James Kirkpatrick

James Kirkpatrick

James Kirkpatrick works at a libertarian think-tank in Washington, DC.

Saturday, 28 January 2012

The Corpse of British Nationalism

An old woman stumbles into the shop of an Asian grocer and peers quizzically at the price of milk. Indian music blares from the speakers as a large African smirks with the usual blend of contempt and hostility at the white slag fumbling with her pence at the counter. She shuffles home through the dirty streets, passing dull-eyed denizens of the metropolis, and complains to her husband about rising prices as they sit to a modest breakfast. Only after another woman enters the kitchen do we discover that Lady Thatcher is talking to herself, a prisoner in her own home and of her own memories. Like Britain herself, she has been buried alive.

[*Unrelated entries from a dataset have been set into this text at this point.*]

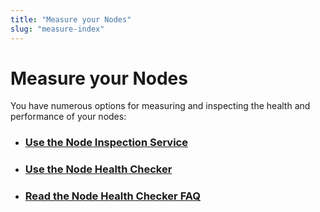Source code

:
 ```yaml
---
title: "Measure your Nodes"
slug: "measure-index"
---
```


# Measure your Nodes

You have numerous options for measuring and inspecting the health and performance of your nodes:

- ### [Use the Node Inspection Service](./node-inspection-service.md)
- ### [Use the Node Health Checker](./node-health-checker.md)
- ### [Read the Node Health Checker FAQ](./node-health-checker-faq.md)
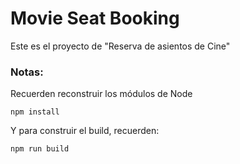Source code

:  # Movie Seat Booking

 Este es el proyecto de "Reserva de asientos de Cine"

 ### Notas:
 Recuerden reconstruir los módulos de Node
 ```
 npm install
 ```

 Y para construir el build, recuerden:
 ```
 npm run build
 ```
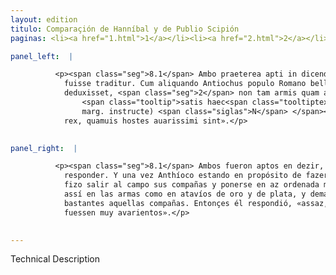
 ```yaml
---
layout: edition
titulo: Comparaçión de Hanníbal y de Publio Scipión
paginas: <li><a href="1.html">1</a></li><li><a href="2.html">2</a></li><li><a href="3.html">3</a></li><li><a href="4.html">4</a></li><li><a href="5.html">5</a></li><li><a href="6.html">6</a></li><li><a href="7.html">7</a></li><li><a href="8.html">8</a></li><li><a href="9.html">9</a></li><li><a href="10.html">10</a></li><li><a href="11.html">11</a></li><li><a href="12.html">12</a></li><li><a href="13.html">13</a></li>

panel_left:  |

          <p><span class="seg">8.1</span> Ambo praeterea apti in dicendo, Hannibal etiam acutus in respondendo
            fuisse traditur. Cum aliquando Antiochus populo Romano bellum illaturus copias in aciem
            deduxisset, <span class="seg">2</span> non tam armis quam auro argentoque ornatas quaesiuit a Poeno an
                <span class="tooltip">satis haec<span class="tooltiptext">satis instructe hę (add. in
                marg. instructe) <span class="siglas">N</span> </span></span> copiae sibi uiderentur. Tum ille: «Satis, inquit, o
            rex, quamuis hostes auarissimi sint».</p>
        

panel_right:  |

          <p><span class="seg">8.1</span> Ambos fueron aptos en dezir, y Hanníbal aun dizen que fuesse agudo en
            responder. Y una vez Anthíoco estando en propósito de fazer guerra al pueblo romano,
            fizo salir al campo sus compañas y ponerse en az ordenada muy adornadas, <span class="seg">2</span>
            assí en las armas como en atavíos de oro y de plata, y demandole si le pareçía assaz
            bastantes aquellas compañas. Entonçes él respondió, «assaz, o rey, aunque los enemigos
            fuessen muy avarientos».</p>
        

---
```


Technical Description 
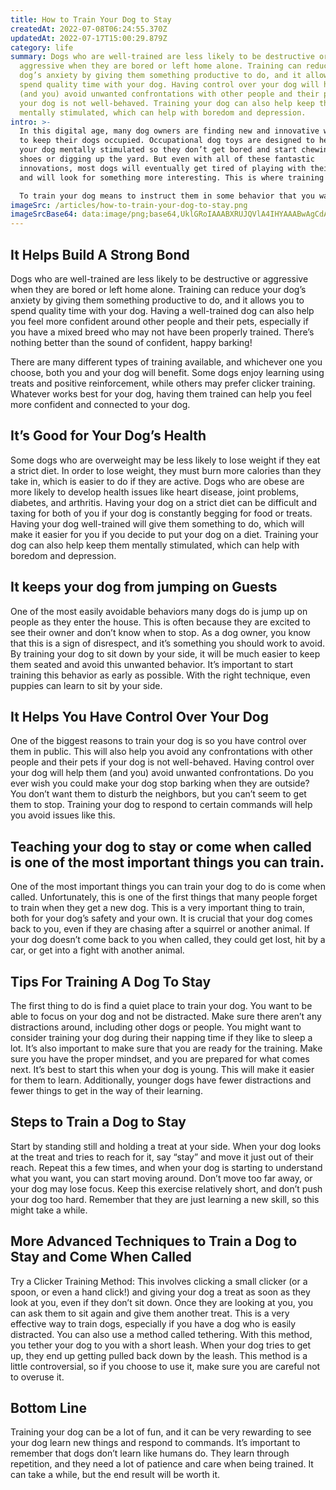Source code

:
 ```yaml
---
title: How to Train Your Dog to Stay
createdAt: 2022-07-08T06:24:55.370Z
updatedAt: 2022-07-17T15:00:29.879Z
category: life
summary: Dogs who are well-trained are less likely to be destructive or
  aggressive when they are bored or left home alone. Training can reduce your
  dog’s anxiety by giving them something productive to do, and it allows you to
  spend quality time with your dog. Having control over your dog will help them
  (and you) avoid unwanted confrontations with other people and their pets if
  your dog is not well-behaved. Training your dog can also help keep them
  mentally stimulated, which can help with boredom and depression.
intro: >-
  In this digital age, many dog owners are finding new and innovative ways
  to keep their dogs occupied. Occupational dog toys are designed to help keep
  your dog mentally stimulated so they don’t get bored and start chewing on your
  shoes or digging up the yard. But even with all of these fantastic
  innovations, most dogs will eventually get tired of playing with their toys
  and will look for something more interesting. This is where training comes in!

  To train your dog means to instruct them in some behavior that you want them to repeat consistently in different situations. Training gives your dog a purpose, and it makes things easier on both of you when you have a well-trained pooch at home (or anywhere else). Training can be as simple as teaching your dog some basic commands like “sit” or “stay,” or it can be something much more advanced like teaching them to come when called from the other side of the yard. Whatever your level of experience, there are numerous benefits to training your dog.
imageSrc: /articles/how-to-train-your-dog-to-stay.png
imageSrcBase64: data:image/png;base64,UklGRoIAAABXRUJQVlA4IHYAAABwAgCdASoKAAoAAUAmJbACdAYuH00AHx17E6JAAP62H0i8RLabc/RfDBvnmLT5xNm2Sf/yuhGJ9l4qmEcVt1wa5K5rMwfgOLjjO69G/5ZB3+ZW2bQF8wvifqyHODTxqJVrxTz9Q8n8wB2f5YlurcFpBngj7bAA
---
```


## It Helps Build A Strong Bond

Dogs who are well-trained are less likely to be destructive or aggressive when they are bored or left home alone. Training can reduce your dog’s anxiety by giving them something productive to do, and it allows you to spend quality time with your dog. Having a well-trained dog can also help you feel more confident around other people and their pets, especially if you have a mixed breed who may not have been properly trained. There’s nothing better than the sound of confident, happy barking!

There are many different types of training available, and whichever one you choose, both you and your dog will benefit. Some dogs enjoy learning using treats and positive reinforcement, while others may prefer clicker training. Whatever works best for your dog, having them trained can help you feel more confident and connected to your dog.

## It’s Good for Your Dog’s Health

Some dogs who are overweight may be less likely to lose weight if they eat a strict diet. In order to lose weight, they must burn more calories than they take in, which is easier to do if they are active. Dogs who are obese are more likely to develop health issues like heart disease, joint problems, diabetes, and arthritis. Having your dog on a strict diet can be difficult and taxing for both of you if your dog is constantly begging for food or treats. Having your dog well-trained will give them something to do, which will make it easier for you if you decide to put your dog on a diet. Training your dog can also help keep them mentally stimulated, which can help with boredom and depression.

## It keeps your dog from jumping on Guests

One of the most easily avoidable behaviors many dogs do is jump up on people as they enter the house. This is often because they are excited to see their owner and don’t know when to stop. As a dog owner, you know that this is a sign of disrespect, and it’s something you should work to avoid. By training your dog to sit down by your side, it will be much easier to keep them seated and avoid this unwanted behavior. It’s important to start training this behavior as early as possible. With the right technique, even puppies can learn to sit by your side.

## It Helps You Have Control Over Your Dog

One of the biggest reasons to train your dog is so you have control over them in public. This will also help you avoid any confrontations with other people and their pets if your dog is not well-behaved. Having control over your dog will help them (and you) avoid unwanted confrontations. Do you ever wish you could make your dog stop barking when they are outside? You don’t want them to disturb the neighbors, but you can’t seem to get them to stop. Training your dog to respond to certain commands will help you avoid issues like this.

## Teaching your dog to stay or come when called is one of the most important things you can train.

One of the most important things you can train your dog to do is come when called. Unfortunately, this is one of the first things that many people forget to train when they get a new dog. This is a very important thing to train, both for your dog’s safety and your own. It is crucial that your dog comes back to you, even if they are chasing after a squirrel or another animal. If your dog doesn’t come back to you when called, they could get lost, hit by a car, or get into a fight with another animal.

## Tips For Training A Dog To Stay

The first thing to do is find a quiet place to train your dog. You want to be able to focus on your dog and not be distracted. Make sure there aren’t any distractions around, including other dogs or people. You might want to consider training your dog during their napping time if they like to sleep a lot. It’s also important to make sure that you are ready for the training. Make sure you have the proper mindset, and you are prepared for what comes next. It’s best to start this when your dog is young. This will make it easier for them to learn. Additionally, younger dogs have fewer distractions and fewer things to get in the way of their learning.

## Steps to Train a Dog to Stay

Start by standing still and holding a treat at your side. When your dog looks at the treat and tries to reach for it, say “stay” and move it just out of their reach. Repeat this a few times, and when your dog is starting to understand what you want, you can start moving around. Don’t move too far away, or your dog may lose focus. Keep this exercise relatively short, and don’t push your dog too hard. Remember that they are just learning a new skill, so this might take a while.

## More Advanced Techniques to Train a Dog to Stay and Come When Called

Try a Clicker Training Method: This involves clicking a small clicker (or a spoon, or even a hand click!) and giving your dog a treat as soon as they look at you, even if they don’t sit down. Once they are looking at you, you can ask them to sit again and give them another treat. This is a very effective way to train dogs, especially if you have a dog who is easily distracted. You can also use a method called tethering. With this method, you tether your dog to you with a short leash. When your dog tries to get up, they end up getting pulled back down by the leash. This method is a little controversial, so if you choose to use it, make sure you are careful not to overuse it.

## Bottom Line

Training your dog can be a lot of fun, and it can be very rewarding to see your dog learn new things and respond to commands. It’s important to remember that dogs don’t learn like humans do. They learn through repetition, and they need a lot of patience and care when being trained. It can take a while, but the end result will be worth it.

The Iron Lady is a film about the ghosts of people, issues, and a nation long since vanished. It has little to do with Margaret Thatcher's accomplishments, beliefs, or time in office. Instead, most of the movie is spent watching an old demented woman scurry about her modest quarters in conversation with the shade of her dead husband. Occasionally, it shifts from clumsily executed biopic to outright horror. In one particularly disturbing scene, Lady Thatcher frantically turns on all the appliances in her house to drown out the hectoring of her dead husband. Denis Thatcher stares at his wife's back from within a mirror, as Lady Thatcher desperately pleads with herself to turn away from madness. The camera zooms in and out with one wild cut after another. Such a mood fits The Exorcism of Emily Rose or Paranormal Activity. So much for those who came to the theater to see a movie about the Conservative Party.

As a portrayal of a living woman, it is sickening and without excuse. Obviously, this kind of treatment is limited only to someone who is right of center. Can anyone imagine a biopic focusing on a senile Nelson Mandela or Rosa Parks? To ask the question is to answer it. Even as the issues Thatcher championed have faded, as "New Labour" and other left-wing parties reconciled themselves to a diminished role for the unions, the rage against the Iron Lady is constant and enduring and the controversy about her continues. Websites have been set up to commemorate her death with a party, the comment boards on videos and articles about her are filled with furious vulgarity and loathing directed at woman who hasn't been in power for 20 years, and even the Conservative Party has backed away from “Thatcherism,” as much as they can, even to the point of changing the Party's logo from a flaming torch to a tree seemingly drawn by a child.

Old Tory LogoNew Tory Logo

Out with the old, in with the green.

The result is that in some way, the portrait of a defeated and dying woman is the only kind of tribute the Kali Yuga can pay to a figure of importance who came from the wrong side. Meryl Streep (whose mimicry is skilled, but what of it?) sets the tone with the usual comment along the lines of "of course, I don't agree with her evil politics, but this portrayal makes her sympathetic." Similarly, the chattering class of Britain in the press and online have come to terms with this portrayal of Thatcher precisely because it shows the Iron Lady at her lowest point. Thatcher is, of course, racist, a traitor to womanan enemy of workers, a woman who made people starve and completely destroyed Britain. As a human being, however, she is sympathetic because she is dying. In a culture where the highest value is self-loathing, this is perhaps the most a conservative can hope for.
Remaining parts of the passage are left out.